Carol (last name unintelligible), a nurse from Warren, backed Prop 5. She said that more than 50 years ago she was raped, and gave the child up for adoption. “At the time there were few or no options.” She urged more education about family planning and contraception.
Peter Anderson of Jericho said that the U.S. Supreme Court decision of Roe V. Wade at least attempted to balance a woman’s right to privacy with other important concerns. Prop 5 lacks this balance, he said.
“It’s difficult to balance competing interests, but that’s how a democracy works,” Anderson said.
Over the years the Legislature has steadfastly refused to consider any restrictions, including banning third trimester abortions and allowing parental notification. Even now there are seven bills before the Legislature to limit unrestricted abortion, Anderson said.
“Where have you been?,” Anderson asked the lawmakers. “49 years, and all this state can come up with is Proposal 5?”
Timothy Counts of Arlington said Prop 5’s ‘reproductive autonomy’ will actually put people in jeopardy – leading to legalized prostituition, stripping away conscience rights from health care professionals, and even the sale of baby parts. “By having Prop 5 you will be creating two classes of Vermonters,” Counts said: those who agree with it, and those who don’t. “Those who disagree will slowly have their rights stripped away,” he predicted.
“I’m an advocate for the vulnerable, and a woman with an unwanted pregnancy is vulnerable,” longtime social worker and state human services official Joe Patrissi said. “Yet the baby is vulnerable too. When you look at it like this, there’s two people. Is there an easy answer to this? No.” But providing abortion without restriction is not the answer, he said.
Dorothy Kyle of Warren referenced her teen years in the 1950’s, when her family was lucky to know a New York City Ob-gyn who would perform abortions, helping families “weather the storm.” She decried the “loud voices” of the pro-life movement who would return us to the “dark years” of pre-Roe.
John Klar of Brookfield called Prop 5 an “infanticide bill.” Late term abortions are the definition of infanticide, and Prop 5 would remove all restrictions to late term abortions, he said.
Former legislator Robin Chesnut-Tangerman of Middletown Springs called reproductive freedom “a highly charged and ultimately personal issue.” To critics who say the amendment is too broad and vague and will be left to the courts, “I would remind them that that is exactly the job description of the judicial branch.”
If Prop 5 passes the House, it will go to a statewide voter referendum November 8.
UPDATE: in the Human Services Committee today, Chair Ann Pugh told the committee today that federal law prohibits late term abortions. Sharon Toborg, policy analyst for Vermont Right to Life, was sitting in the room.
She was aghast. “This is not accurate. There is no such law that exists,” Toborg said.

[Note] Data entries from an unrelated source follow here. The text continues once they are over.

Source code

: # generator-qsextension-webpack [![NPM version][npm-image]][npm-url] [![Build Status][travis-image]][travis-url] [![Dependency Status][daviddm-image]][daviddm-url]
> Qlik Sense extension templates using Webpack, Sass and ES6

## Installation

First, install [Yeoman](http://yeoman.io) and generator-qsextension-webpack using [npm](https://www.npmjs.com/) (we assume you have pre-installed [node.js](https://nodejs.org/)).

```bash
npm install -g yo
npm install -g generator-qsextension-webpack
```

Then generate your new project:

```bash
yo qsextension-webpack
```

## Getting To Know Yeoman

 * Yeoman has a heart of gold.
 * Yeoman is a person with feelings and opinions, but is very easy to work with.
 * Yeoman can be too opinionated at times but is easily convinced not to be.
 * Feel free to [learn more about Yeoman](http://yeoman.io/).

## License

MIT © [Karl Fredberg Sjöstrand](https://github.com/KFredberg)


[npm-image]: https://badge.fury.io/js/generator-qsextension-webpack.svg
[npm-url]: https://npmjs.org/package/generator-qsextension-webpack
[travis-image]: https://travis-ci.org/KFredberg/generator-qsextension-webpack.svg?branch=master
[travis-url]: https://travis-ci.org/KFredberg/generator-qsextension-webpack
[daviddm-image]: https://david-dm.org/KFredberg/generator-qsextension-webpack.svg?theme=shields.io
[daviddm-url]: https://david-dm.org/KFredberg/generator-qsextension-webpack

There is a federal law banning partial birth abortion in which a fetus is partially delivered, then is killed while the child’s head is inside the body. But many other late-term abortion procedures are used – including some practiced at UVMMC, Toborg said.
Toborg said she tried to politely correct the record, by raising my hand and speaking – a procedural no-no during committee discussions. She was promptly told by Pugh that “if I continued to speak out, I would be removed from the committee room,” Toborg said afterwards.
However, Pugh did ask Legislative Louncil lawyers for confirmation of her claim.
“How, after four years of H57 and Prop 5, can the chair of the committee not know the status of abortion in the United States?,” Toborg wondered aloud to Vermont Daily Chronicle. “And how can we trust anything they say about Proposal 5 if they are so ignorant of the reality now?”